Train Gemma 4 with Reinforcement Learning (GRPO) for Free on Google Colab
Google released Gemma 4 in four sizes — E2B, E4B, 26B-A4B (MoE), and 31B Dense — with native support for vision, text, and audio across 140 languages. The smallest variant, E2B, trains on just 8GB of VRAM. That means you can fine-tune it on a free Google Colab T4 GPU.
This guide walks through training Gemma 4 E2B with GRPO reinforcement learning using Unsloth, which cuts VRAM usage by 60% and speeds up training by 1.5x.
Why GRPO for Gemma 4?
Group Relative Policy Optimization (GRPO) is a reinforcement learning technique that teaches models to reason better. Unlike supervised fine-tuning where you provide correct answers, GRPO works differently:
- Generate multiple candidate responses to the same prompt
- Score each response with a reward function (correctness, format, etc.)
- Update the model policy based on relative performance within the group
This approach is particularly effective for tasks requiring structured reasoning — math, logic puzzles, code generation, and multi-step problem solving.

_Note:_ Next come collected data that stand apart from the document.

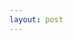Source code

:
 ```yaml
---
layout: post
---
```


<script type="module" src="https://ajax.googleapis.com/ajax/libs/model-viewer/3.3.0/model-viewer.min.js"></script>

<model-viewer alt="Neil Armstrong's Spacesuit from the Smithsonian Digitization Programs Office and National Air and Space Museum" src="shared-assets/models/NeilArmstrong.glb" ar environment-image="shared-assets/environments/moon_1k.hdr" poster="shared-assets/models/NeilArmstrong.webp" shadow-intensity="1" camera-controls touch-action="pan-y"></model-viewer>
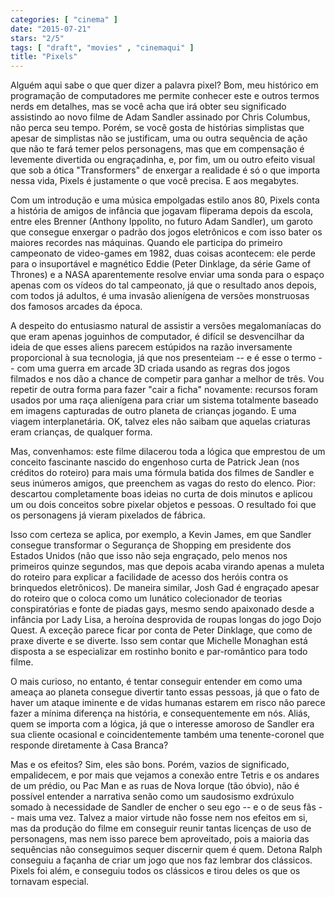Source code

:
 ```yaml
---
categories: [ "cinema" ]
date: "2015-07-21"
stars: "2/5"
tags: [ "draft", "movies" , "cinemaqui" ]
title: "Pixels"
---
```

Alguém aqui sabe o que quer dizer a palavra pixel? Bom, meu histórico em
programação de computadores me permite conhecer este e outros termos
nerds em detalhes, mas se você acha que irá obter seu significado
assistindo ao novo filme de Adam Sandler assinado por Chris Columbus,
não perca seu tempo. Porém, se você gosta de histórias simplistas
que apesar de simplistas não se justificam, uma ou outra sequência de
ação que não te fará temer pelos personagens, mas que em compensação
é levemente divertida ou engraçadinha, e, por fim, um ou outro efeito
visual que sob a ótica "Transformers" de enxergar a realidade é só
o que importa nessa vida, Pixels é justamente o que você precisa. E
aos megabytes.

Com um introdução e uma música empolgadas estilo anos 80, Pixels
conta a história de amigos de infância que jogavam fliperama depois da
escola, entre eles Brenner (Anthony Ippolito, no futuro Adam Sandler),
um garoto que consegue enxergar o padrão dos jogos eletrônicos e com
isso bater os maiores recordes nas máquinas. Quando ele participa do
primeiro campeonato de video-games em 1982, duas coisas acontecem:
ele perde para o insuportável e magnético Eddie (Peter Dinklage,
da série Game of Thrones) e a NASA aparentemente resolve enviar uma
sonda para o espaço apenas com os vídeos do tal campeonato, já que o
resultado anos depois, com todos já adultos, é uma invasão alienígena
de versões monstruosas dos famosos arcades da época.

A despeito do entusiasmo natural de assistir a versões megalomaníacas
do que eram apenas joguinhos de computador, é difícil se desvencilhar
da ideia de que esses aliens parecem estúpidos na razão inversamente
proporcional à sua tecnologia, já que nos presenteiam -- e é esse
o termo -- com uma guerra em arcade 3D criada usando as regras dos
jogos filmados e nos dão a chance de competir para ganhar a melhor de
três. Vou repetir de outra forma para fazer "cair a ficha" novamente:
recursos foram usados por uma raça alienígena para criar um sistema
totalmente baseado em imagens capturadas de outro planeta de crianças
jogando. E uma viagem interplanetária. OK, talvez eles não saibam que
aquelas criaturas eram crianças, de qualquer forma.

Mas, convenhamos: este filme dilacerou toda a lógica que emprestou de
um conceito fascinante nascido do engenhoso curta de Patrick Jean (nos
créditos do roteiro) para mais uma fórmula batida dos filmes de Sandler
e seus inúmeros amigos, que preenchem as vagas do resto do elenco. Pior:
descartou completamente boas ideias no curta de dois minutos e aplicou
um ou dois conceitos sobre pixelar objetos e pessoas. O resultado foi
que os personagens já vieram pixelados de fábrica.

Isso com certeza se aplica, por exemplo, a Kevin James, em que Sandler
consegue transformar o Segurança de Shopping em presidente dos Estados
Unidos (não que isso não seja engraçado, pelo menos nos primeiros
quinze segundos, mas que depois acaba virando apenas a muleta do
roteiro para explicar a facilidade de acesso dos heróis contra os
brinquedos eletrônicos). De maneira similar, Josh Gad é engraçado
apesar do roteiro que o coloca como um lunático colecionador de teorias
conspiratórias e fonte de piadas gays, mesmo sendo apaixonado desde a
infância por Lady Lisa, a heroína desprovida de roupas longas do jogo
Dojo Quest. A exceção parece ficar por conta de Peter Dinklage, que
como de praxe diverte e se diverte. Isso sem contar que Michelle Monaghan
está disposta a se especializar em rostinho bonito e par-romântico
para todo filme.

O mais curioso, no entanto, é tentar conseguir entender em como uma
ameaça ao planeta consegue divertir tanto essas pessoas, já que o
fato de haver um ataque iminente e de vidas humanas estarem em risco
não parece fazer a mínima diferença na história, e consequentemente
em nós. Aliás, quem se importa com a lógica, já que o interesse
amoroso de Sandler era sua cliente ocasional e coincidentemente também
uma tenente-coronel que responde diretamente à Casa Branca?

Mas e os efeitos? Sim, eles são bons. Porém, vazios de significado,
empalidecem, e por mais que vejamos a conexão entre Tetris e os andares
de um prédio, ou Pac Man e as ruas de Nova Iorque (tão óbvio), não
é possível entender a narrativa senão como um saudosismo exdrúxulo
somado à necessidade de Sandler de encher o seu ego -- e o de seus fãs
-- mais uma vez. Talvez a maior virtude não fosse nem nos efeitos em
si, mas da produção do filme em conseguir reunir tantas licenças de
uso de personagens, mas nem isso parece bem aproveitado, pois a maioria
das sequências não conseguimos sequer discernir quem é quem. Detona
Ralph conseguiu a façanha de criar um jogo que nos faz lembrar dos
clássicos. Pixels foi além, e conseguiu todos os clássicos e tirou
deles os que os tornavam especial.
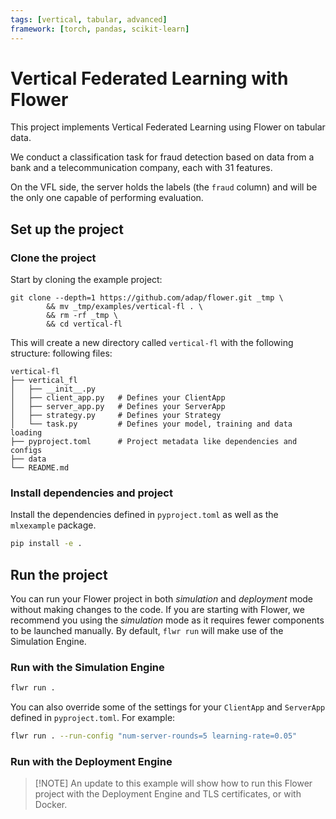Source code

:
 ```yaml
---
tags: [vertical, tabular, advanced]
framework: [torch, pandas, scikit-learn]
---
```


# Vertical Federated Learning with Flower

This project implements Vertical Federated Learning using  Flower on tabular data.

We conduct a classification task for fraud detection based on data from a bank and a telecommunication company, each with 31 features. 

On the VFL side, the server holds the labels (the `fraud` column) and will be the only one capable of performing evaluation.

## Set up the project

### Clone the project

Start by cloning the example project:

```shell
git clone --depth=1 https://github.com/adap/flower.git _tmp \
        && mv _tmp/examples/vertical-fl . \
        && rm -rf _tmp \
        && cd vertical-fl
```

This will create a new directory called `vertical-fl` with the following structure:
following files:

```shell
vertical-fl
├── vertical_fl
│   ├── __init__.py
│   ├── client_app.py   # Defines your ClientApp
│   ├── server_app.py   # Defines your ServerApp
│   ├── strategy.py     # Defines your Strategy
│   └── task.py         # Defines your model, training and data loading
├── pyproject.toml      # Project metadata like dependencies and configs
├── data
└── README.md
```

### Install dependencies and project

Install the dependencies defined in `pyproject.toml` as well as the `mlxexample` package.

```bash
pip install -e .
```

## Run the project

You can run your Flower project in both _simulation_ and _deployment_ mode without making changes to the code. If you are starting with Flower, we recommend you using the _simulation_ mode as it requires fewer components to be launched manually. By default, `flwr run` will make use of the Simulation Engine.

### Run with the Simulation Engine

```bash
flwr run .
```

You can also override some of the settings for your `ClientApp` and `ServerApp` defined in `pyproject.toml`. For example:

```bash
flwr run . --run-config "num-server-rounds=5 learning-rate=0.05"
```

### Run with the Deployment Engine

> \[!NOTE\]
> An update to this example will show how to run this Flower project with the Deployment Engine and TLS certificates, or with Docker.
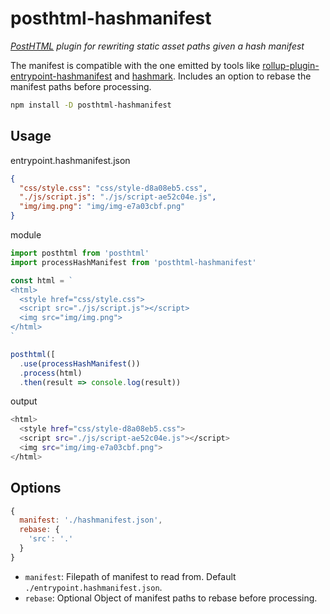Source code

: # posthtml-hashmanifest

_[PostHTML] plugin for rewriting static asset paths given a hash manifest_

The manifest is compatible with the one emitted by tools like [rollup-plugin-entrypoint-hashmanifest] and [hashmark]. Includes an option to rebase the manifest paths before processing.

```sh
npm install -D posthtml-hashmanifest
```

## Usage

entrypoint.hashmanifest.json

```json
{
  "css/style.css": "css/style-d8a08eb5.css",
  "./js/script.js": "./js/script-ae52c04e.js",
  "img/img.png": "img/img-e7a03cbf.png"
}
```

module

```js
import posthtml from 'posthtml'
import processHashManifest from 'posthtml-hashmanifest'

const html = `
<html>
  <style href="css/style.css">
  <script src="./js/script.js"></script>
  <img src="img/img.png">
</html>
`

posthtml([
  .use(processHashManifest())
  .process(html)
  .then(result => console.log(result))
```

output

```sh
<html>
  <style href="css/style-d8a08eb5.css">
  <script src="./js/script-ae52c04e.js"></script>
  <img src="img/img-e7a03cbf.png">
</html>
```

## Options

```js
{
  manifest: './hashmanifest.json',
  rebase: {
    'src': '.'
  }
}
```

- `manifest`: Filepath of manifest to read from. Default `./entrypoint.hashmanifest.json`.
- `rebase`: Optional Object of manifest paths to rebase before processing.

[posthtml]: https://posthtml.org
[rollup-plugin-entrypoint-hashmanifest]: https://www.npmjs.com/package/rollup-plugin-entrypoint-hashmanifest
[hashmark]: https://www.npmjs.com/package/hashmark
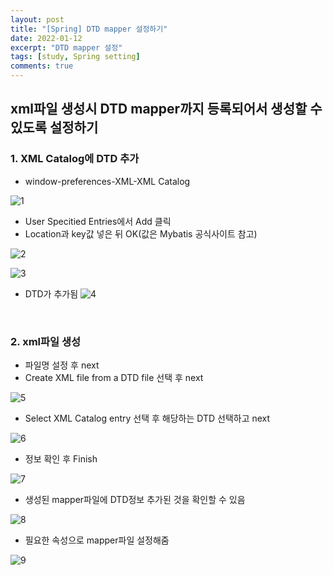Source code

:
 ```yaml
---
layout: post
title: "[Spring] DTD mapper 설정하기"
date: 2022-01-12
excerpt: "DTD mapper 설정"
tags: [study, Spring setting]
comments: true
---
```



## xml파일 생성시 DTD mapper까지 등록되어서 생성할 수 있도록 설정하기

### 1. XML Catalog에 DTD 추가
- window-preferences-XML-XML Catalog

![1](https://user-images.githubusercontent.com/93863500/149146974-bf506854-62a7-4c77-ae46-6e0269f5864c.JPG)
<br>

- User Specitied Entries에서 Add 클릭
- Location과 key값 넣은 뒤 OK(값은 Mybatis 공식사이트 참고)

![2](https://user-images.githubusercontent.com/93863500/149147311-3bb020f1-1aba-4483-bfc7-43940b30366d.JPG)

![3](https://user-images.githubusercontent.com/93863500/149147520-d86225f8-d7d4-4baf-8c4e-da94ab67af41.JPG)
<br>

- DTD가 추가됨
![4](https://user-images.githubusercontent.com/93863500/149147825-0428e0e2-e690-4077-95bd-b05364bb7b75.JPG)

<br>

### 2. xml파일 생성
- 파일명 설정 후 next
- Create XML file from a DTD file 선택 후 next

![5](https://user-images.githubusercontent.com/93863500/149148166-479dd086-6ea1-46b4-b30e-1c7593e9c722.JPG)
<br>

- Select XML Catalog entry 선택 후 해당하는 DTD 선택하고 next

![6](https://user-images.githubusercontent.com/93863500/149148276-c56c779a-a4e0-4805-b037-5ef4484aea7e.JPG)
<br>

- 정보 확인 후 Finish

![7](https://user-images.githubusercontent.com/93863500/149148355-376c0665-77e4-437e-804b-5a52e05ce8a2.JPG)
<br>

- 생성된 mapper파일에 DTD정보 추가된 것을 확인할 수 있음

![8](https://user-images.githubusercontent.com/93863500/149148510-a1ad8dbc-cd65-4de9-9b5f-fcadd5680e1e.JPG)
<br>

- 필요한 속성으로 mapper파일 설정해줌

![9](https://user-images.githubusercontent.com/93863500/149148594-7611114f-19d5-48bd-af35-78f9f02010e1.JPG)
<br>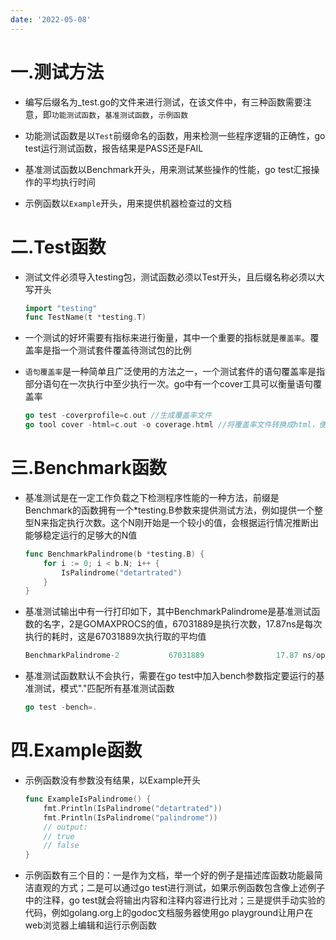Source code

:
 ```yaml
---
date: '2022-05-08'
---
```


# 一.测试方法

- 编写后缀名为_test.go的文件来进行测试，在该文件中，有三种函数需要注意，即`功能测试函数`，`基准测试函数`，`示例函数`

- 功能测试函数是以`Test`前缀命名的函数，用来检测一些程序逻辑的正确性，go test运行测试函数，报告结果是PASS还是FAIL

- 基准测试函数以Benchmark开头，用来测试某些操作的性能，go test汇报操作的平均执行时间

- 示例函数以`Example`开头，用来提供机器检查过的文档

# 二.Test函数

- 测试文件必须导入testing包，测试函数必须以Test开头，且后缀名称必须以大写开头
  
  ```go
  import "testing"
  func TestName(t *testing.T)
  ```

- 一个测试的好坏需要有指标来进行衡量，其中一个重要的指标就是`覆盖率`。覆盖率是指一个测试套件覆盖待测试包的比例

- `语句覆盖率`是一种简单且广泛使用的方法之一，一个测试套件的语句覆盖率是指部分语句在一次执行中至少执行一次。go中有一个cover工具可以衡量语句覆盖率
  
  ```go
  go test -coverprofile=c.out //生成覆盖率文件
  go tool cover -html=c.out -o coverage.html //将覆盖率文件转换成html，便于查看
  ```

# 三.Benchmark函数

- 基准测试是在一定工作负载之下检测程序性能的一种方法，前缀是Benchmark的函数拥有一个*testing.B参数来提供测试方法，例如提供一个整型N来指定执行次数。这个N刚开始是一个较小的值，会根据运行情况推断出能够稳定运行的足够大的N值
  
  ```go
  func BenchmarkPalindrome(b *testing.B) {
      for i := 0; i < b.N; i++ {
          IsPalindrome("detartrated")
      }
  }
  ```

- 基准测试输出中有一行打印如下，其中BenchmarkPalindrome是基准测试函数的名字，2是GOMAXPROCS的值，67031889是执行次数，17.87ns是每次执行的耗时，这是67031889次执行取的平均值
  
  ```go
  BenchmarkPalindrome-2           67031889                17.87 ns/op
  ```

- 基准测试函数默认不会执行，需要在go test中加入bench参数指定要运行的基准测试，模式"."匹配所有基准测试函数
  
  ```go
  go test -bench=.
  ```

# 四.Example函数

- 示例函数没有参数没有结果，以Example开头
  
  ```go
  func ExampleIsPalindrome() {
      fmt.Println(IsPalindrome("detartrated"))
      fmt.Println(IsPalindrome("palindrome"))
      // output:
      // true
      // false
  }
  ```

- 示例函数有三个目的：一是作为文档，举一个好的例子是描述库函数功能最简洁直观的方式；二是可以通过go test进行测试，如果示例函数包含像上述例子中的注释，go test就会将输出内容和注释内容进行比对；三是提供手动实验的代码，例如golang.org上的godoc文档服务器使用go playground让用户在web浏览器上编辑和运行示例函数
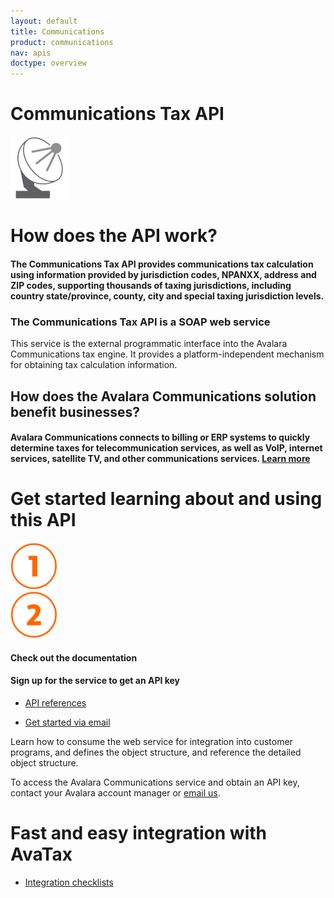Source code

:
 ```yaml
---
layout: default
title: Communications
product: communications
nav: apis
doctype: overview
---
```

<div class="row bg-map padding-bottom">
  <div class="col-sm-8 col-sm-offset-2 text-center ">
    <h1 class="h1p">Communications Tax API</h1>
    <img src="/images/devdot/DevDot_TelecomGrey.svg" height="100" />
  </div>
</div>
<div class="row border-top padding-top padding-bottom">
  <div class="col-sm-8 col-sm-offset-2 text-center">
    <h1 class="h1p">How does the API work?</h1>
    <h4 class="text-left">The Communications Tax API provides communications tax calculation using
        information provided by jurisdiction codes, NPANXX, address and ZIP codes,
        supporting thousands of taxing jurisdictions, including country state/province, county,
        city and special taxing jurisdiction levels.    
    </h4>
    <h3>The Communications Tax API is a SOAP web service</h3>
    <p class="text-left">This service is the external programmatic interface into the Avalara Communications tax engine. It provides a platform-independent mechanism for obtaining tax calculation information.</p>
     <h2>How does the Avalara Communications solution benefit businesses?</h2>
     <h4 class="text-left">Avalara Communications connects to billing or ERP systems to quickly determine taxes
         for telecommunication services, as well as VoIP, internet services, satellite TV, and other
         communications services. <a href="https://www.avalara.com/products/communications-tax">Learn more</a>
     </h4>
  </div>
</div>
<div class="row border-top padding-top padding-bottom">
  <div class="col-sm-8 col-sm-offset-2 text-center">
    <h1 class="h1p">Get started learning about and using this API</h1>
    <div class="row card">
        <div class="col-sm-3 col-sm-offset-2">
            <img src="/images/devdot/DevDotSvgGAssets_One.svg" height="75">
        </div>
        <div class="col-sm-3 col-sm-offset-2">
            <img src="/images/devdot/DevDotSvgGAssets_Two.svg" height="75">
        </div>
    </div>
    <div class="row card card-border-top">
        <div class="col-sm-3 col-sm-offset-2">
            <h4>Check out the documentation</h4>
        </div>
        <div class="col-sm-3 col-sm-offset-2">
            <h4>Sign up for the service to get an API key</h4>
        </div>
    </div>
    <div class="row card">
        <div class="col-sm-3 col-sm-offset-2 padding-top">
            <ul class="pipe">
                <li><a href="api-reference/saas/soap">API references</a></li>
            </ul>
        </div>
        <div class="col-sm-3 col-sm-offset-2 padding-top">
            <ul class="pipe">
                <li><a href="mailto:communicationsupport@avalara.com">Get started via email</a></li>
            </ul>
        </div>
    </div>
    <div class="row card">
        <div class="col-sm-3 col-sm-offset-2 padding-top">
            <p class="text-left">Learn how to consume the web service for
               integration into customer programs, and defines
               the object structure, and reference the detailed
               object structure.
            </p>
        </div>
        <div class="col-sm-3 col-sm-offset-2 padding-top">
            <p class="text-left">To access the Avalara Communications service
               and obtain an API key, contact your Avalara
               account manager or <a href="mailto:communicationsupport@avalara.com">email us</a>.
            </p>
        </div>
    </div>
  </div>
</div>
<div class="row border-top padding-top padding-bottom">
  <div class="col-sm-8 col-sm-offset-2 text-center">
    <h1 class="h1p">Fast and easy integration with AvaTax</h1>
    <ul class="pipe">
        <li><a href="certification">Integration checklists</a></li>
    </ul>
  </div>
</div>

The model learns how to think, not just what to answer.
What You Need
- A Google account (free Colab tier works)
- A Hugging Face token (for model access)
- About 30-60 minutes of training time
Quick Start with Unsloth’s Notebook
The fastest path is Unsloth’s ready-made Colab notebook that trains Gemma 4 E2B on Sudoku puzzles using GRPO:
The notebook handles installation, model loading, dataset preparation, reward function definition, and training — all within the free T4 GPU’s 16GB VRAM limit.
Why Fine-Tune Instead of RAG or Prompting?
Before reaching for RL fine-tuning, it’s worth asking: do you actually need it?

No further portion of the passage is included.